Work instruction — If a line in the records below contains the word "using", copy it out.

(Extracted material begins)

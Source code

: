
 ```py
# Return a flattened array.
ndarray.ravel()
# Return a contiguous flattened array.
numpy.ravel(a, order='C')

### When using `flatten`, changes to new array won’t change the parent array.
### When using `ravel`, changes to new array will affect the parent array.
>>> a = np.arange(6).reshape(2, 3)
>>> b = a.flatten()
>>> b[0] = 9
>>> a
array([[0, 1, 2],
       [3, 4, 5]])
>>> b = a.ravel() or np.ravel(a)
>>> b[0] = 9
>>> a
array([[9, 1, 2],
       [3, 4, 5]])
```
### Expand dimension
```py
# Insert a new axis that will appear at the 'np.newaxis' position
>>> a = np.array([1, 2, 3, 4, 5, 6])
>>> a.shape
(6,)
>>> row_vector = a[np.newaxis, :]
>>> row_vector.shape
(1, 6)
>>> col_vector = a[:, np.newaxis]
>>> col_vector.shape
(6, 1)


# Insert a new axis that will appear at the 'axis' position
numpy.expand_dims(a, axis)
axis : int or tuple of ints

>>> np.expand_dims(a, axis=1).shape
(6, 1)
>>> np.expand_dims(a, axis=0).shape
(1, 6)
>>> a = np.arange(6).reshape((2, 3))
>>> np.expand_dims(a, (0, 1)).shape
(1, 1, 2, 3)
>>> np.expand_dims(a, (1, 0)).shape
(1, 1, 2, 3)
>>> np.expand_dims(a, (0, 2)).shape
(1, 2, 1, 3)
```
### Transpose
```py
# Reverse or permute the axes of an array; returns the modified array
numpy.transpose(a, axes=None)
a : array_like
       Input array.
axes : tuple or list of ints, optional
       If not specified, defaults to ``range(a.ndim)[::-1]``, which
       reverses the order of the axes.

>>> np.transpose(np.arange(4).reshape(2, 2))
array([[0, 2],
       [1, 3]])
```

(Extracted material ends)

Task response —
### When using `flatten`, changes to new array won’t change the parent array.
### When using `ravel`, changes to new array will affect the parent array.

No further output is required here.